= Try it =
Line count for "receive": give how many lines in the data below contain it, with no other words.

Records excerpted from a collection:
===

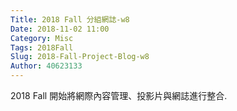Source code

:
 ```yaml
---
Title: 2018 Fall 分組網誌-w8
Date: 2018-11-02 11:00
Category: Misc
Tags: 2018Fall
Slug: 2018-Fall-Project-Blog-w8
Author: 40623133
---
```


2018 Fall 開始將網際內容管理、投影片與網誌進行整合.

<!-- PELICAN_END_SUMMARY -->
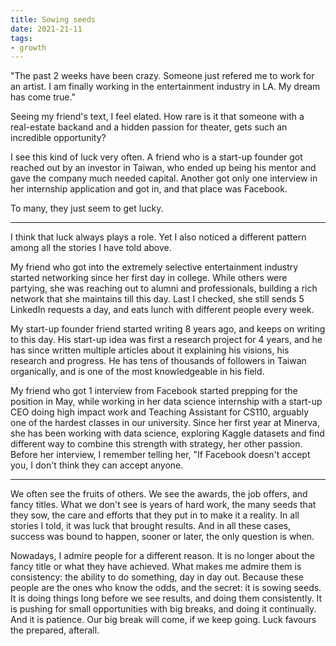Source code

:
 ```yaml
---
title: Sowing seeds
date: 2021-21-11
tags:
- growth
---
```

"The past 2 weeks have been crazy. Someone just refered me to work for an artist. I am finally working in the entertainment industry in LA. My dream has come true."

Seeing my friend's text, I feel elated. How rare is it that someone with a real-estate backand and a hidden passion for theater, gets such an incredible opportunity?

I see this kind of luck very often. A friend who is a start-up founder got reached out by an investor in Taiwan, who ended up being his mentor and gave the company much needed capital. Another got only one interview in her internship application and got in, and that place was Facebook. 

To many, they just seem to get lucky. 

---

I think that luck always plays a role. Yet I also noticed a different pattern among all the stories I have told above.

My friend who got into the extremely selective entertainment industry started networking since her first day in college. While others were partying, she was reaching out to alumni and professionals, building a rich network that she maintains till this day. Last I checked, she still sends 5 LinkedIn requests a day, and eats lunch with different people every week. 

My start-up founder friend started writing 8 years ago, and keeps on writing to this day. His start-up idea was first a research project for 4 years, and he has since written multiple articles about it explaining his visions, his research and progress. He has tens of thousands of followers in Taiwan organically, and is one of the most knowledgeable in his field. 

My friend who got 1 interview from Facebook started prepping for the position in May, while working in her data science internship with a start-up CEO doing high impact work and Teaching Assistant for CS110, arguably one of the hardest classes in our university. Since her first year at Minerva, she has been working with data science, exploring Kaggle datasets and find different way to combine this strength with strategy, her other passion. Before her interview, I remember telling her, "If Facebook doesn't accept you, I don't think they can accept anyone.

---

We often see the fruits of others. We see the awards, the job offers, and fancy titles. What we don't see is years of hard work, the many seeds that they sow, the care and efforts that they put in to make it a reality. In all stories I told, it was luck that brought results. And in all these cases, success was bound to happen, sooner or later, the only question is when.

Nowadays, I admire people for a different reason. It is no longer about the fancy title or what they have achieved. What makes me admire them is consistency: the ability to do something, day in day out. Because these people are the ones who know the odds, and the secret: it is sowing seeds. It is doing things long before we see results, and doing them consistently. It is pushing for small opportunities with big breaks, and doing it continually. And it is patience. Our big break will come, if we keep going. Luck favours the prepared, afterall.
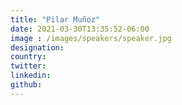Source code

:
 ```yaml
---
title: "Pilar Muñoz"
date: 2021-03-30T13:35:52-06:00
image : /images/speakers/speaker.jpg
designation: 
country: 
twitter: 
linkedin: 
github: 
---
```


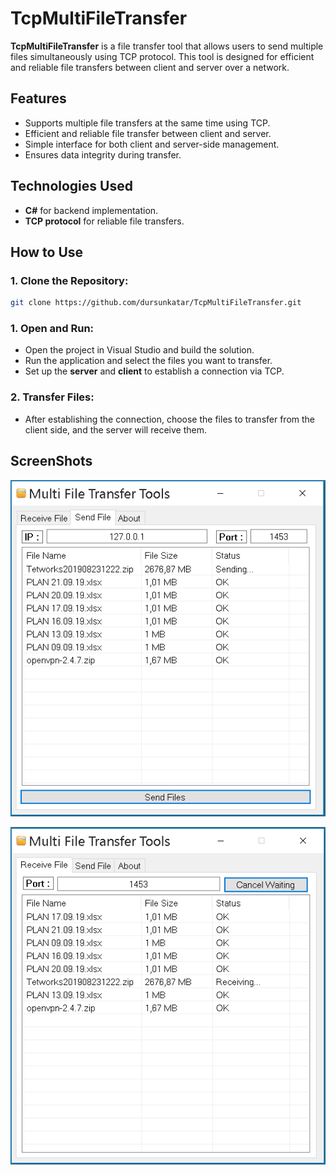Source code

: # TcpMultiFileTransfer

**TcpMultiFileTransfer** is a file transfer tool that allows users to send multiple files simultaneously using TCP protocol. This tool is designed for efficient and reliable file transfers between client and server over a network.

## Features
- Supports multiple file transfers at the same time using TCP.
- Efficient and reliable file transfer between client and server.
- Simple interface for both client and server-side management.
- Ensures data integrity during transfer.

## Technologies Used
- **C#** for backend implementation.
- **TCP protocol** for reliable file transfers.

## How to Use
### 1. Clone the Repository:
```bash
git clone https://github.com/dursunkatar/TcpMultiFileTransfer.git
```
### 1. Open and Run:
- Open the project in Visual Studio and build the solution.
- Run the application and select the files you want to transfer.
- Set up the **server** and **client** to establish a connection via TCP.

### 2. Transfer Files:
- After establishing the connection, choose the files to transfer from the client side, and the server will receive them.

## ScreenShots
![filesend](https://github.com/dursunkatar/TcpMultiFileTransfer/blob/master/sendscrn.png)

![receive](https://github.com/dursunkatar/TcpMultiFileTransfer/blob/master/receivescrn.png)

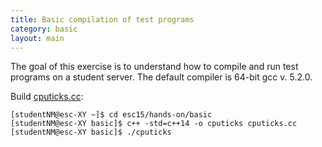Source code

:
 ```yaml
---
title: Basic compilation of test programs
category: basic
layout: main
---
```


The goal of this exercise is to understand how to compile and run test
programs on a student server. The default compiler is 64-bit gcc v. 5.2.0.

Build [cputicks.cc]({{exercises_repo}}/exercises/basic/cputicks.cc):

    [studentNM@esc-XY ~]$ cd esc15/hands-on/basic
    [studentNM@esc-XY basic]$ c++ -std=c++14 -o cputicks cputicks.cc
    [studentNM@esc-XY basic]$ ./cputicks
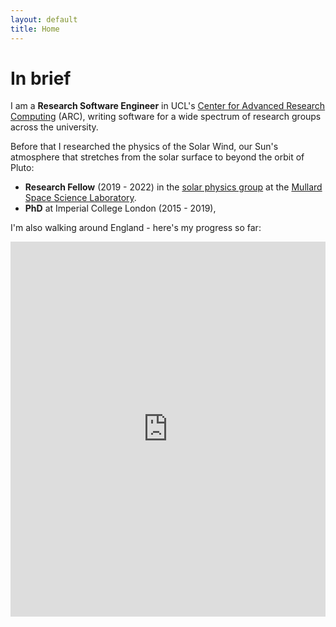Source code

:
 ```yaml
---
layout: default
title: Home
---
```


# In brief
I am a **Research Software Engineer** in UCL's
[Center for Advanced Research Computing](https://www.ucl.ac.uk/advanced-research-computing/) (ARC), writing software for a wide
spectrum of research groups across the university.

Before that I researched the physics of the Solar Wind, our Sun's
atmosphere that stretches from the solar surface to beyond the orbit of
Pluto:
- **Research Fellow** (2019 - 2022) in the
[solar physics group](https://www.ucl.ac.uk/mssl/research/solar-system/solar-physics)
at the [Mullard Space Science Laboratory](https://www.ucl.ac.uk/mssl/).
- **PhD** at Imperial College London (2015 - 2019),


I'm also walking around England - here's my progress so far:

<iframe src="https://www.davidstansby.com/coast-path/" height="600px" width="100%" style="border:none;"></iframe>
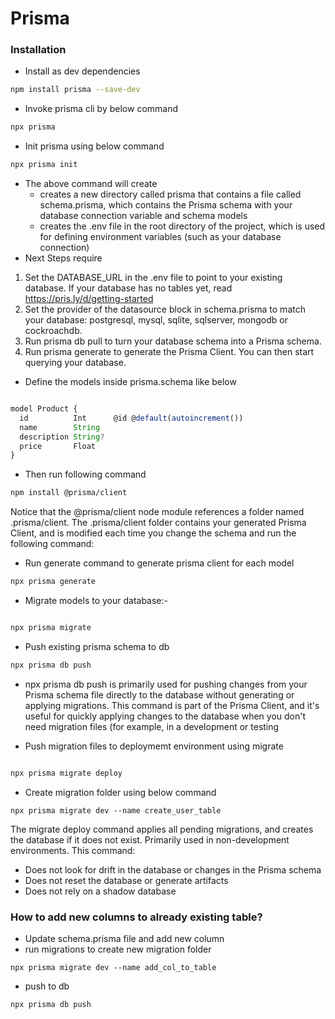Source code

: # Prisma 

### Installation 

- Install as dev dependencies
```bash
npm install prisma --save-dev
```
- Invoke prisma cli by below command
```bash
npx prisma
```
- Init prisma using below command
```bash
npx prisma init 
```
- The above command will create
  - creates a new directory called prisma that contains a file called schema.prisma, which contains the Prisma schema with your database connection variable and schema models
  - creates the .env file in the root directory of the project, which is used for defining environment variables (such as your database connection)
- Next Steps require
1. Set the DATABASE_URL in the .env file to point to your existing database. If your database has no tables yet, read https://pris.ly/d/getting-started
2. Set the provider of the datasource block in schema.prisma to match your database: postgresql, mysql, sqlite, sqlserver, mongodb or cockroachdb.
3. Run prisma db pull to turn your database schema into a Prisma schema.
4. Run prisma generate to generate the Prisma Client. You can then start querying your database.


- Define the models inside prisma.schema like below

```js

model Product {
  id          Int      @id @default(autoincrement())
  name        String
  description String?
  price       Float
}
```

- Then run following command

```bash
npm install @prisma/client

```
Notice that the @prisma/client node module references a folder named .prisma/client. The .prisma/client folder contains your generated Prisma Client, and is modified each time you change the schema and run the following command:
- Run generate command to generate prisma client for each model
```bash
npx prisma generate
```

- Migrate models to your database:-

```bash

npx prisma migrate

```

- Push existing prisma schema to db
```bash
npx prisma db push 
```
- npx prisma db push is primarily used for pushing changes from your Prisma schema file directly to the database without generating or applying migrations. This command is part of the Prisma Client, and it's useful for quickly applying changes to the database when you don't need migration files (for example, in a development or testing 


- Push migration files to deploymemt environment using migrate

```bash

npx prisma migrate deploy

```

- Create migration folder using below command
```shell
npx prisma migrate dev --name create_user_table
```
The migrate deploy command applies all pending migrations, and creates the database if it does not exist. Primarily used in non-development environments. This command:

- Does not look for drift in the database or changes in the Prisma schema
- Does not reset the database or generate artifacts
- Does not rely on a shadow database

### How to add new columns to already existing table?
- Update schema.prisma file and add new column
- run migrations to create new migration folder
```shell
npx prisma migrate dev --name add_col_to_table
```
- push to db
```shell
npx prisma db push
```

===

= Response to this task =
2